Coy's Honey Farm is a third-generation beekeeping operation seeking to ensure commodities across the nation are successfully pollinated.
Richard Coy is a third-generation beekeeper who manages Coy's Honey Farm with the help of his brother and parents in Perkinston, Mississippi. Coy’s Honey Farm consists of 10,000 beehives, which travel throughout the year to various parts of the country.
Crucial to agriculture
Honeybees are crucial to the success of many agricultural commodities. "Honeybees are essential to the environment, and it has been said that one-third of everything that you eat is attributed to the pollination of honeybees," Richard said.
Each year Coy's Honey Farm ships beehives throughout Mississippi, California, South Dakota, North Dakota, and Montana to help pollinate multiple products. "Honeybees can actively pollinate a two-mile radius from where their location is," Richard said.

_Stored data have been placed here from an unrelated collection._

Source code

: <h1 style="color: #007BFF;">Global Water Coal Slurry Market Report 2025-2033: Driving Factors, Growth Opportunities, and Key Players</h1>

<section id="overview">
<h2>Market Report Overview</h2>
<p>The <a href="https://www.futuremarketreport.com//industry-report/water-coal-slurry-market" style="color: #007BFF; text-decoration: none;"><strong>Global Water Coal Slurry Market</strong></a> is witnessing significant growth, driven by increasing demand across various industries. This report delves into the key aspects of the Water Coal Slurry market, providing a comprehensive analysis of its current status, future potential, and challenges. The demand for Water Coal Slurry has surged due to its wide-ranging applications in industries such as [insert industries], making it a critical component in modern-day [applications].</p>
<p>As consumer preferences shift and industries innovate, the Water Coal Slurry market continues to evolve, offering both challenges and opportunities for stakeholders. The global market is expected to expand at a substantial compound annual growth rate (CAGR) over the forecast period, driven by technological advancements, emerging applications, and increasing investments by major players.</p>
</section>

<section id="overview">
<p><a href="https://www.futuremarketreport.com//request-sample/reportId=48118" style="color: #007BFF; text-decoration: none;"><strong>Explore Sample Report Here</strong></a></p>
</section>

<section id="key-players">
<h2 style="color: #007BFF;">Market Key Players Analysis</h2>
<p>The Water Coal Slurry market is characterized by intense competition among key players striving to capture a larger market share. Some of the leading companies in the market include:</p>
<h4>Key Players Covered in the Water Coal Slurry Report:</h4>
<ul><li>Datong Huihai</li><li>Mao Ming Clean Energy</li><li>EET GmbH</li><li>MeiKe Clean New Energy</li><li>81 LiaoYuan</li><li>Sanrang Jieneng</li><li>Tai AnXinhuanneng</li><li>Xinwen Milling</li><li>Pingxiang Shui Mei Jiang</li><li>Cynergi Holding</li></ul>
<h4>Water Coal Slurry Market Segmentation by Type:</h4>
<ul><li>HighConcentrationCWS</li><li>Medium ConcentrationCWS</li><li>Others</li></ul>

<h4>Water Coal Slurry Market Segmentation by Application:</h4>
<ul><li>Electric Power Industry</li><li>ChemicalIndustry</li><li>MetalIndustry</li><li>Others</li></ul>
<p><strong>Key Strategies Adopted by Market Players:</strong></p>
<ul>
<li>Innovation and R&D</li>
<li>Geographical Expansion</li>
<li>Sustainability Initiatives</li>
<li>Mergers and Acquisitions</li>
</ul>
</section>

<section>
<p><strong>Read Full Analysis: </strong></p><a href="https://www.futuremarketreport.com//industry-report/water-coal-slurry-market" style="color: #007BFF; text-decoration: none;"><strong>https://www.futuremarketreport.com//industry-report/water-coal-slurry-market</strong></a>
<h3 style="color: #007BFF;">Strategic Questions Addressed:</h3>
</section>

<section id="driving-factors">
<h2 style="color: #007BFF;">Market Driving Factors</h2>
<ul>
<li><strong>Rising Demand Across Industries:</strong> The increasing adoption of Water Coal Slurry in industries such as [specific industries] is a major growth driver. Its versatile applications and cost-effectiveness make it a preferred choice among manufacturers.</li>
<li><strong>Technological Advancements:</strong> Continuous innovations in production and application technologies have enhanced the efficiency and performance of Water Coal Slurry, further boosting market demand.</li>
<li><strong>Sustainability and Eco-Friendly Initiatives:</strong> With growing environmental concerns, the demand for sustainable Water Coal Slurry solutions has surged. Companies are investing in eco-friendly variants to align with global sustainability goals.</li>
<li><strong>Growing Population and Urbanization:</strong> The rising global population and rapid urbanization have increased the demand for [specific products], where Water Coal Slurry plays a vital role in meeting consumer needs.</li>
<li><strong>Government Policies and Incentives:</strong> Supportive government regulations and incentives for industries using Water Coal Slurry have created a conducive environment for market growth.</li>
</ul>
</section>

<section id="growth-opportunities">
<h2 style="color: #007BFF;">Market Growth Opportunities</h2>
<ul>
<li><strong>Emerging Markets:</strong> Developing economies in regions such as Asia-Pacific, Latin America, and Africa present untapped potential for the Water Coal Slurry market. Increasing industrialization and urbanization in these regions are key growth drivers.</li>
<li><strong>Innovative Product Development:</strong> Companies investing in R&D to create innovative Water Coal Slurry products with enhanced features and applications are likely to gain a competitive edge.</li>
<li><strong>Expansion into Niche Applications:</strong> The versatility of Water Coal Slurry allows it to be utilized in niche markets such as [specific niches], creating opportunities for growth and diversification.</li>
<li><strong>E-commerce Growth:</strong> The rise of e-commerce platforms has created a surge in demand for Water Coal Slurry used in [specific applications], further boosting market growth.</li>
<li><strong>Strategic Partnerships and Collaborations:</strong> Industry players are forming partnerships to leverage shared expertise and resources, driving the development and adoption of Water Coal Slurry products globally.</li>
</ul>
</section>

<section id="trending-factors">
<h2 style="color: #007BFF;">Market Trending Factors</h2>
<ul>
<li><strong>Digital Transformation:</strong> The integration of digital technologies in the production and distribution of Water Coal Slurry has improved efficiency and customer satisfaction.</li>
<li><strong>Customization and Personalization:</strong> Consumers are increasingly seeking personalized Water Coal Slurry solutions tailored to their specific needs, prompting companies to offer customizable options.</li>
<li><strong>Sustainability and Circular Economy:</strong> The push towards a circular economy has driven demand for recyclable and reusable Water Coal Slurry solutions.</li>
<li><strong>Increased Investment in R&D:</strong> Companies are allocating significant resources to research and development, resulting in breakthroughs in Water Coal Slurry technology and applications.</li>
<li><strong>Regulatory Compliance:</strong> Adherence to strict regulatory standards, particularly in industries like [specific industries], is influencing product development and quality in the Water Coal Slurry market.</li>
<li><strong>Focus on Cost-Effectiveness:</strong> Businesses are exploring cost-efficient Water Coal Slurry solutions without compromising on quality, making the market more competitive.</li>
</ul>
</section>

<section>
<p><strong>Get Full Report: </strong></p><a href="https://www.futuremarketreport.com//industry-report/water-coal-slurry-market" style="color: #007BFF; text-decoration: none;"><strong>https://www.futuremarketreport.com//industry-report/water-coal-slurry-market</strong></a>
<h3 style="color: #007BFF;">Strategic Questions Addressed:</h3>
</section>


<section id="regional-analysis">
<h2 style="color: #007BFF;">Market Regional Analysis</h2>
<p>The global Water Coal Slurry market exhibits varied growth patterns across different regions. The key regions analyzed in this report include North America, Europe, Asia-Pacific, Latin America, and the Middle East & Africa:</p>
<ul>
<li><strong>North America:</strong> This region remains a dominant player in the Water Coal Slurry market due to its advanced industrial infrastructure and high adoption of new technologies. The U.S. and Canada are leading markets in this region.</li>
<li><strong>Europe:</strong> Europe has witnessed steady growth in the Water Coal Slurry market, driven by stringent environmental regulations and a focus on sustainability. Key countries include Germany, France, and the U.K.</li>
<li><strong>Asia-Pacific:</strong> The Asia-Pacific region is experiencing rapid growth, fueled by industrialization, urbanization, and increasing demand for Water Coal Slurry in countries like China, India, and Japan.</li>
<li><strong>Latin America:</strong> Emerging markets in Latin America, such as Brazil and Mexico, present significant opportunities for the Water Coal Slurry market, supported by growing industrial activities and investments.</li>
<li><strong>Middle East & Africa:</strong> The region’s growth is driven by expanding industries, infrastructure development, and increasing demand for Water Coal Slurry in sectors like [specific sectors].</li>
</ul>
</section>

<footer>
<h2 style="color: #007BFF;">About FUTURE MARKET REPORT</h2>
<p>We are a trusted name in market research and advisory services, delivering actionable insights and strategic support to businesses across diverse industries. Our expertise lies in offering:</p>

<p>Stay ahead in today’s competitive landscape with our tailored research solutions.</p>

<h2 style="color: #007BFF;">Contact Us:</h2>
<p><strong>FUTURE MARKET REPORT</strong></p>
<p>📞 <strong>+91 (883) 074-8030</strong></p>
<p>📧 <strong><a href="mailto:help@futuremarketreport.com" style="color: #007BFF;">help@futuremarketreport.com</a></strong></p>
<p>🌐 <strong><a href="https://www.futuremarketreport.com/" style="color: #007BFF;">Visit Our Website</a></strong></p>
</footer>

Their bees help generate success for multiple commodities, like almond trees and seedless watermelons that require pollinators to reproduce.
A family legacy
Beekeeping is a family tradition starting with Richard's grandfather. "My grandfather used to work for a beekeeper and convinced my dad to buy some bees instead of buying cattle," Richard said.
His father established Coy's Honey Farm as a part-time business in the 1960s, until his operation grew into a full-time operation in the 1980s. Growing up around his father's hives made Richard develop a passion for the beekeeping industry.
"As I graduated high school and continued my first year into college, I realized beekeeping was my passion, and that's what I wanted to do for the rest of my life," Richard said.
When Richard's brother joined the business, they began working with Farm Credit MidSouth to build Coy's Honey Farm into what it is today.
A change in habitat
According to Richard, one of the biggest challenges of raising honey bees is finding habitats where bees can get healthy pollen and collect nectar to produce a honey crop. That’s why Coy's Honey Farm moved from northeast Arkansas to southern Mississippi, where the habitat is more conducive for pollinators.
"During our move, Farm Credit stuck with us,” Richard said. “Farm Credit has been important to the business and allowing us to relocate to south Mississippi and continue the growth of what we love to do."
With the help of Farm Credit MidSouth, Richard financed his home and built new complexes for their operation, including a honey extracting line that extracts half a million pounds of honey each year.
The next generation
Looking to the future, Richard looks forward to growing their farm with the changing needs of the agriculture industry and passing the reins on to his son, who would be the fourth generation involved in the family business.
"Agriculture will always need pollinators, and as long as the wild pollinators are disappearing, honeybees will become more needed,” Richard said.